Kinder fallen ins Wachkoma MLD ist eine Erbkrankheit. Kindern, die damit geboren werden, fehlt ein Enzym, das Fettsubstanzen, sogenannte Sulfatide, abbaut. Die Ansammlung dieser Fettstoffe "vergiftet" die Nerven und führt zu einem fortschreitenden Verlust der Fähigkeit sich zu bewegen, zu denken. Die Erkrankung schreitet rasant voran. Betroffene fallen in einen vegetativen Zustand, ins Wachkoma. Sie können sich Reflexe bewahren, die Augen bewegen, gähnen, aber sie nehmen ihre Umgebung nicht mehr bewusst wahr.

Behandlung in Italien In Europa ist "Lenmeldy" schon seit vier Jahren zugelassen (unter dem Markennamen "Libmeldy") und deswegen packten die Eltern der beiden Mädchen 2020 ihre Siebensachen und übersiedelten von Phoenix, Arizona, nach Italien. Die 500.000 Dollar, die dafür nötig waren, trieben sie über eine Spendensammlung auf, das Medikament gab das Unternehmen gratis ab. In Italien konnte Keira erfolgreich behandelt werden, bei ihrer Schwester Olivia war die Krankheit bereits ausgebrochen, eine Therapie nicht mehr möglich.

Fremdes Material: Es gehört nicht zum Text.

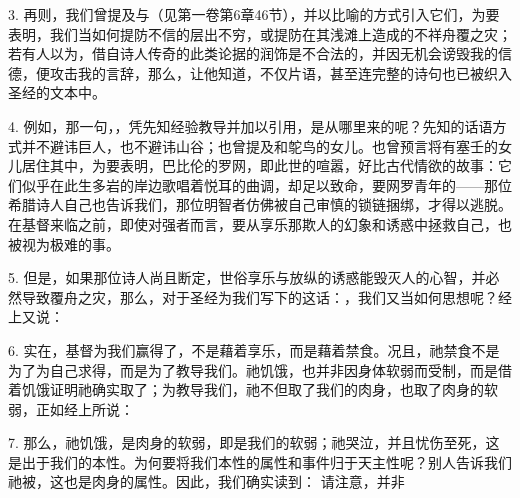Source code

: 3. 再则，我们曾提及与（见第一卷第6章46节），并以比喻的方式引入它们，为要表明，我们当如何提防不信的层出不穷，或提防在其浅滩上造成的不祥舟覆之灾；若有人以为，借自诗人传奇的此类论据的润饰是不合法的，并因无机会谤毁我的信德，便攻击我的言辞，那么，让他知道，不仅片语，甚至连完整的诗句也已被织入圣经的文本中。\par

4. 例如，那一句，，凭先知经验教导并加以引用，是从哪里来的呢？先知的话语方式并不避讳巨人，也不避讳山谷；也曾提及和鸵鸟的女儿。也曾预言将有塞壬的女儿居住其中，为要表明，巴比伦的罗网，即此世的喧嚣，好比古代情欲的故事：它们似乎在此生多岩的岸边歌唱着悦耳的曲调，却足以致命，要网罗青年的——那位希腊诗人自己也告诉我们，那位明智者仿佛被自己审慎的锁链捆绑，才得以逃脱。在基督来临之前，即使对强者而言，要从享乐那欺人的幻象和诱惑中拯救自己，也被视为极难的事。\par

5. 但是，如果那位诗人尚且断定，世俗享乐与放纵的诱惑能毁灭人的心智，并必然导致覆舟之灾，那么，对于圣经为我们写下的这话：，我们又当如何思想呢？经上又说：\par

6. 实在，基督为我们赢得了，不是藉着享乐，而是藉着禁食。况且，祂禁食不是为了为自己求得，而是为了教导我们。祂饥饿，也并非因身体软弱而受制，而是借着饥饿证明祂确实取了；为教导我们，祂不但取了我们的肉身，也取了肉身的软弱，正如经上所说：\par

\par

7. 那么，祂饥饿，是肉身的软弱，即是我们的软弱；祂哭泣，并且忧伤至死，这是出于我们的本性。为何要将我们本性的属性和事件归于天主性呢？别人告诉我们祂被，这也是肉身的属性。因此，我们确实读到： 请注意，并非\par

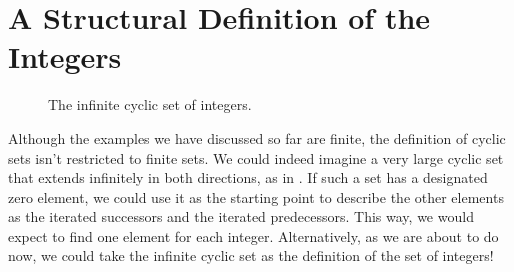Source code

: \section{A Structural Definition of the Integers}

\begin{figure}[t]
  \centering
  \caption[The infinite cyclic set of integers]{The infinite cyclic set of integers.}
  \label{figure:integers}
\end{figure}

Although the examples we have discussed so far are finite, the definition of cyclic sets isn't restricted to finite sets. We could indeed imagine a very large cyclic set that extends infinitely in both directions, as in . If such a set has a designated zero element, we could use it as the starting point to describe the other elements as the iterated successors and the iterated predecessors. This way, we would expect to find one element for each integer. Alternatively, as we are about to do now, we could take the infinite cyclic set as the definition of the set of integers!

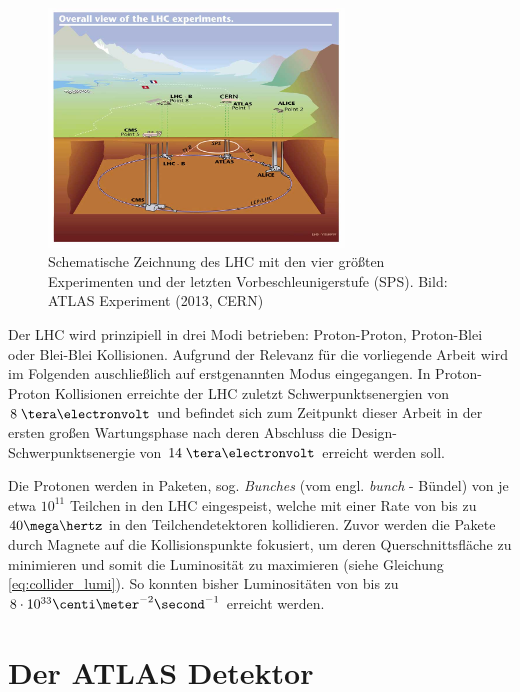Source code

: \begin{figure}[h]
    \centering
    \includegraphics[width=0.7\textwidth]{img/lhc}
    \caption[Zeichnung des LHC mit Vorbeschleunigern und Experimenten]
        {Schematische Zeichnung des LHC mit den vier größten Experimenten und
        der letzten Vorbeschleunigerstufe (SPS). Bild: ATLAS Experiment
        (2013, CERN)}
    \label{fig:LHC}
\end{figure}

Der \ac{LHC} wird prinzipiell in drei Modi betrieben: Proton-Proton,
Proton-Blei oder Blei-Blei Kollisionen. Aufgrund der Relevanz für die
vorliegende Arbeit wird im Folgenden auschließlich auf erstgenannten Modus
eingegangen. In Proton-Proton Kollisionen erreichte der \ac{LHC} zuletzt
Schwerpunktsenergien von $8\TeV$ und befindet sich zum Zeitpunkt dieser Arbeit
in der ersten großen Wartungsphase nach deren Abschluss die
Design-Schwerpunktsenergie von $14\TeV$ erreicht werden soll.

Die Protonen werden in Paketen, sog. \textit{Bunches} (vom engl. \textit{bunch}
- Bündel) von je etwa $10^{11}$ Teilchen in den \ac{LHC} eingespeist, welche
mit einer Rate von bis zu $40\mega\hertz$ in den Teilchendetektoren
kollidieren. Zuvor werden die Pakete durch Magnete auf die Kollisionspunkte
fokusiert, um deren Querschnittsfläche zu minimieren und somit die Luminosität
zu maximieren (siehe Gleichung \ref{eq:collider_lumi}). So konnten bisher
Luminositäten von bis zu $8\cdot 10^{33} \centi\meter^{-2}\second^{-1}$
erreicht werden.



%
\section{Der ATLAS Detektor}
\label{atlas_detector}

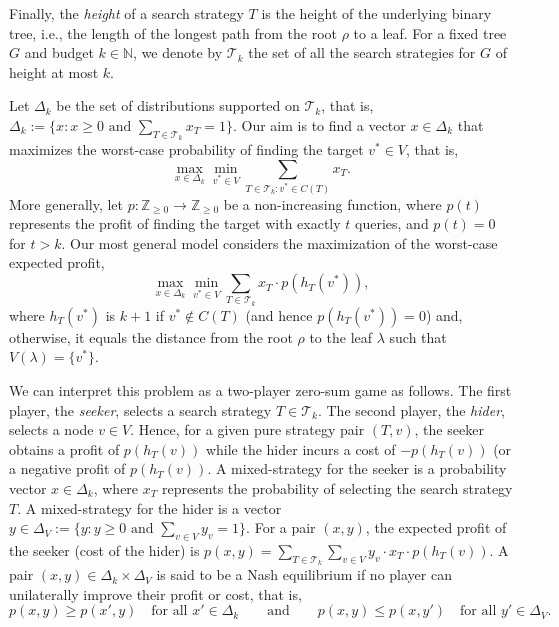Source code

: \documentclass[11pt]{article}
\newcommand\+{\mkern2mu}
\newcommand{\T}{T}
\begin{document}
Finally, the \textit{height} of a search strategy $\T$ is the height of the underlying binary tree, i.e., the length of the longest path from the root $\rho$ to a leaf. For a fixed tree $G$ and budget $k\in \mathbb{N}$, we denote by $\mathcal{T}_k$ the set of all the search strategies for $G$ of height at most $k$. 

Let $\Delta_k$ be the set of distributions supported on $\mathcal{T}_k$, that is,  $\Delta_k:=\{x:  x\ge 0 \text{ and } \sum_{\T\in \mathcal{T}_k}x_{\T}=1 \}$. Our aim is to find a vector $x\in \Delta_k$ that maximizes the worst-case probability of finding the target $v^*\in V$, that is,
\begin{equation}
\label{eq:unitValue}
\max_{x\in \Delta_k} \min_{v^* \in V} \sum_{\T \in \mathcal{T}_k: v^* \in C(\T)} x_{\T}.
\end{equation}
More generally, let $p: \mathbb{Z}_{\ge 0}\rightarrow \mathbb{Z}_{\ge 0}$ be a non-increasing function, where $p(t)$ represents the profit of finding the target with exactly $t$ queries, and $p(t)=0$ for $t>k$.  Our most general model considers the maximization of the worst-case expected profit,
\begin{equation}
\label{eq:arbitraryValue}
\max_{x\in \Delta_k} \min_{v^* \in V} \sum_{\T \in \mathcal{T}_k} x_{\T}\cdot p(h_T(v^*)),
\end{equation}
where $h_{\T}(v^*)$ is $k+1$ if $v^*\not\in C(\T)$ (and hence $p(h_{\T}(v^*))=0$) and, otherwise, it equals the distance from the root $\rho$ to the leaf $\lambda$ such that $V(\lambda)=\{v^*\}$. 

We can interpret this problem as a two-player zero-sum game as follows. The first player, the \textit{seeker}, selects a search strategy $\T\in \mathcal{T}_k$. The second player, the \textit{hider}, selects a node $v\in V$. Hence, for a given pure strategy pair $(\T,v)$, the seeker obtains a profit of $p(h_{\T}(v))$ while the hider incurs a cost of $-p(h_{\T}(v))$ (or a negative profit of $p(h_{\T}(v))$. A mixed-strategy for the seeker is a probability vector $x\in \Delta_k$, where $x_{\T}$ represents the probability of selecting the search strategy $\T$. A mixed-strategy for the hider is a vector $y\in \Delta_V := \{y: y\ge 0 \text{ and } \sum_{v\in V} y_v =1\}$. For a pair $(x,y)$, the expected profit of the seeker (cost of the hider) is 
$ 
p(x,y) = \sum_{\T \in \mathcal{T}_k} \sum_{v\in V} y_v\cdot x_{\T}\cdot p(h_T(v)).
$
A pair $(x,y)\in \Delta_k \times \Delta_V$ is said to be a Nash equilibrium if no player can unilaterally improve their profit or cost, that is, 
$$
p(x,y) \ge p(x',y)   \quad \text{for all } x'\in \Delta_k \qquad \text{and} \qquad p(x,y) \le p(x,y')  \quad \text{for all } y'\in \Delta_V.
$$
\end{document}
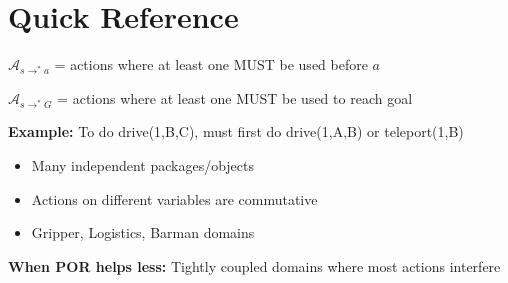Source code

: \documentclass[11pt,a4paper]{article}
\begin{document}
\section{Quick Reference}

\begin{definitionbox}
$\mathcal{A}_{s \to^* a}$ = actions where at least one MUST be used before $a$

$\mathcal{A}_{s \to^* G}$ = actions where at least one MUST be used to reach goal

\textbf{Example:} To do drive(1,B,C), must first do drive(1,A,B) or teleport(1,B)
\end{definitionbox}

\begin{notebox}
\begin{itemize}[leftmargin=*,nosep]
\item Many independent packages/objects
\item Actions on different variables are commutative
\item Gripper, Logistics, Barman domains
\end{itemize}

\textbf{When POR helps less:} Tightly coupled domains where most actions interfere
\end{notebox}
\end{document}
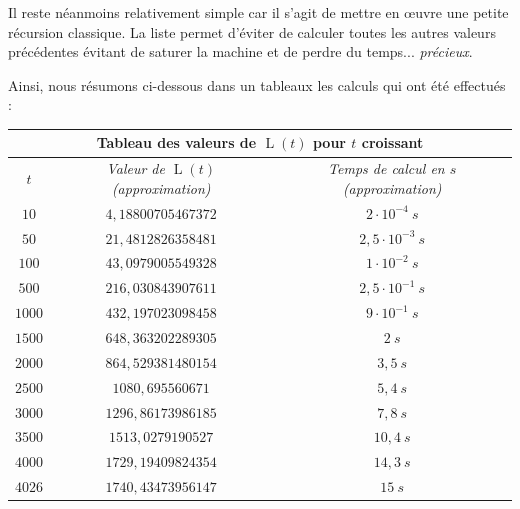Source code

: \documentclass[a4paper,francais,11pt]{article}
\begin{document}
Il reste néanmoins relativement simple car il s'agit de mettre en œuvre une petite récursion classique. La liste permet d'éviter de calculer toutes les autres valeurs précédentes évitant de saturer la machine et de perdre du temps... \emph{précieux}.

Ainsi, nous résumons ci-dessous dans un tableaux les calculs qui ont été effectués :
\begin{center}
\begin{tabular}{|c||c|c|}
    \hline
    \multicolumn{3}{|c|}{\textbf{Tableau des valeurs de $\operatorname{L}\left(t\right)$ pour $t$ croissant}} \\ \hline\hline
        \multirow{1}{*}{\emph{$t$}} & \emph{Valeur de $\operatorname{L}\left(t\right)$ (approximation)} & \emph{Temps de calcul en $s$ (approximation)} \\ \hline\hline
        \multirow{1}{*}{$10$} & $4{,}18800705467372$ & $2\cdot10^{-4}\ s$ \\ \hline
        \multirow{1}{*}{$50$} & $21{,}4812826358481$ & $2{,}5\cdot10^{-3}\ s$ \\ \hline
        \multirow{1}{*}{$100$} & $43{,}0979005549328$ & $1\cdot10^{-2}\ s$ \\ \hline
        \multirow{1}{*}{$500$} & $216{,}030843907611$ & $2{,}5\cdot10^{-1}\ s$ \\ \hline
        \multirow{1}{*}{$1000$} & $432{,}197023098458$ & $9\cdot10^{-1}\ s$ \\ \hline
        \multirow{1}{*}{$1500$} & $648{,}363202289305$ & $2\ s$ \\ \hline
        \multirow{1}{*}{$2000$} & $864{,}529381480154$ & $3{,}5\ s$ \\ \hline
        \multirow{1}{*}{$2500$} & $1080{,}695560671$ & $5{,}4\ s$ \\ \hline
        \multirow{1}{*}{$3000$} & $1296{,}86173986185$ & $7{,}8\ s$ \\ \hline
        \multirow{1}{*}{$3500$} & $1513{,}0279190527$ & $10{,}4\ s$ \\ \hline
        \multirow{1}{*}{$4000$} & $1729{,}19409824354$ & $14{,}3\ s$ \\ \hline
        \multirow{1}{*}{$4026$} & $1740{,}43473956147$ & $15\ s$ \\
    \hline
\end{tabular}
\end{center}
\end{document}
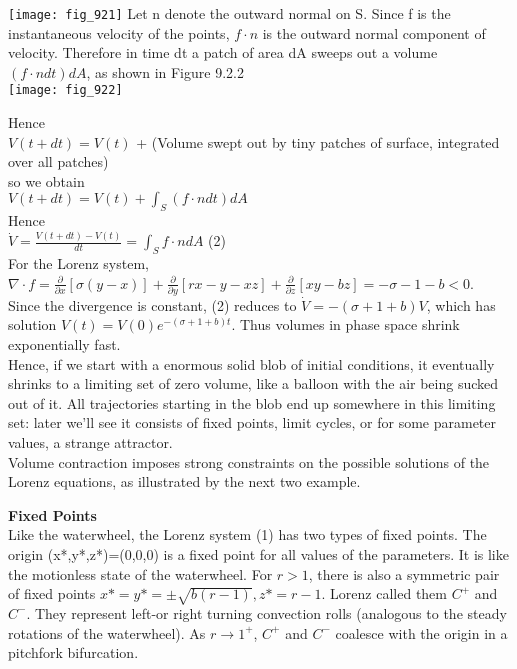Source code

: \documentclass{article}
\newcommand\tab[1][1cm]{\hspace*{#1}}
\begin{document}
\texttt{[image: fig\_921]}
Let n denote the outward normal on S. Since f is the instantaneous velocity of the points, $f \cdot n$ is the outward normal component of velocity. Therefore in time dt a patch of area dA sweeps out a volume $(f \cdot n dt)dA$, as shown in Figure 9.2.2 \\

\texttt{[image: fig\_922]}

Hence \\ \tab \tab
$V(t+dt)=V(t)$ + (Volume swept out by tiny patches of surface, integrated over all patches) \\
so we obtain \\ \tab \tab
$V(t+dt)=V(t)+\int_{S}(f \cdot n dt)dA$ \\
Hence \\ \tab \tab
$\dot{V}=\frac{V(t+dt)-V(t)}{dt}=\int_{S} f \cdot n dA$ \tab (2) \\

For the Lorenz system, \\ \tab \tab
$\nabla \cdot f = \frac{\partial}{\partial x}[\sigma(y-x)]+\frac{\partial}{\partial y}[rx-y-xz]+\frac{\partial}{\partial z}[xy-bz]= -\sigma - 1 - b < 0$. \\
Since the divergence is constant, (2) reduces to $\dot{V}=-(\sigma + 1 + b)V$, which has solution $V(t)=V(0)e^{-(\sigma + 1 + b) t}$. Thus volumes in phase space shrink exponentially fast. \\ \tab
Hence, if we start with a enormous solid blob of initial conditions, it eventually shrinks to a limiting set of zero volume, like a balloon with the air being sucked out of it. All trajectories starting in the blob end up somewhere in this limiting set: later we'll see it consists of fixed points, limit cycles, or for some parameter values, a strange attractor. \\ \tab
Volume contraction imposes strong constraints on the possible solutions of the Lorenz equations, as illustrated by the next two example.

\textbf {Fixed Points} \\ \tab
Like the waterwheel, the Lorenz system (1) has two types of fixed points. The origin (x*,y*,z*)=(0,0,0) is a fixed point for all values of the parameters. It is like the motionless state of the waterwheel. For $r>1$, there is also a symmetric pair of fixed points $x*=y*=\pm \sqrt{b(r-1)}, z*=r-1$. Lorenz called them $C^{+}$ and $C^{-}$. They represent left-or right turning convection rolls (analogous to the steady rotations of the waterwheel). As $r \to 1^{+}$, $C^{+}$ and $C^{-}$ coalesce with the origin in a pitchfork bifurcation. 
\end{document}
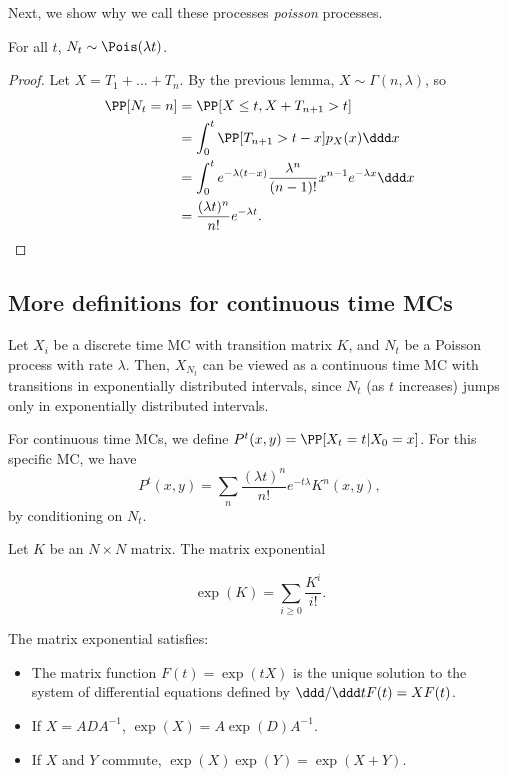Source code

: Next, we show why we call these processes \textit{poisson} processes. 

\begin{theorem}
\proplabel

For all $t$, $N_t\sim \Pois(\lambda t)$. 
\end{theorem}

\begin{proof}
Let $X = T_1 + \hdots + T_n$. By the previous lemma, $X\sim \Gamma(n, \lambda)$, so 
\begin{align*}
	\PP[N_t=n] &= \PP[X\leq t, X + T_{n+1} > t] \\
						 &= \int_0^t \PP[T_{n+1} > t-x]p_X(x) \ddd x \\
						 &= \int_0^t e^{-\lambda(t-x)} \frac{\lambda^n}{(n-1)!}x^{n-1}e^{-\lambda x}\ddd x \\
						 &= \frac{(\lambda t)^n}{n!}e^{-\lambda t}.
\end{align*}
\end{proof}

\subsection{More definitions for continuous time MCs}
 
Let $X_i$ be a discrete time MC with transition matrix $K$, and $N_t$ be a Poisson process with rate $\lambda$. Then, $X_{N_t}$ can be viewed as a continuous time MC with transitions in exponentially distributed intervals, since $N_t$ (as $t$ increases) jumps only in exponentially distributed intervals.

For continuous time MCs, we define $P^t(x,y) = \PP[X_t=t | X_0=x]$. For this specific MC, we have 
\[P^t(x,y) = \sum_n \frac{(\lambda t)^n}{n!}e^{-t\lambda}K^n(x,y),\] 
by conditioning on $N_t$.

\begin{definition}

Let $K$ be an $N\times N$ matrix. The \ac{matrix exponential}

\[\exp(K) = \sum_{i\geq 0}\frac{K^i}{i!}.\] 
\end{definition}

\begin{theorem}
\proplabel

The matrix exponential satisfies: 

\begin{itemize}
	\item The matrix function $F(t) = \exp(tX)$ is the unique solution to the system of differential equations defined by $\ddd / \ddd t F(t) = XF(t)$. 
	\item If $X = ADA^{-1}$, $\exp(X) = A\exp(D)A^{-1}$.
	\item If $X$ and $Y$ commute, $\exp(X)\exp(Y) = \exp(X+Y)$.
\end{itemize}
\end{theorem}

3,9 Millionen für eine Dosis. Am Montag dieser Woche wurde "Lenmeldy" von der "Food and Drug Administration" (FDA) auch für die USA zugelassen. Großhandelspreis 4,25 Millionen Dollar (rund 3,9 Millionen Euro), es ist nun das teuerste Medikament der Welt. Bisher war das "Hemgenix", das 2022 zur Behandlung einer Blutgerinnungsstörung namens Hämophilie B zugelassen wurde. Der Listenpreis für eine einmalige Behandlung damit beträgt 3,5 Millionen US-Dollar.

"Lenmeldy" stellt den bisherigen Höhepunkt in der Entwicklung teurer Medikamente dar. Vor allem für Gen- und Zelltherapien werden immer astronomischere Preise verlangt, die Hersteller verteidigen sie mit dem Argument, dass für eine sehr kleine Gruppe von Menschen eine sehr aufwändige Forschung betrieben werden müsse.

So wird "Lenmeldy" hergestellt Für die Therapie von MLD ist eine einzige Infusion nötig. Den Patienten werden Stammzellen entnommen, die dann genetisch manipuliert und den Patienten schließlich zurücktransplantiert werden. Im Körper setzen sich die genveränderten Stammzellen im Knochenmark fest und vermehren sich dort. 

"Keira geht es großartig, sie hat kein Symptome", sagt ihre Mutter. "Es ist kaum zu glauben".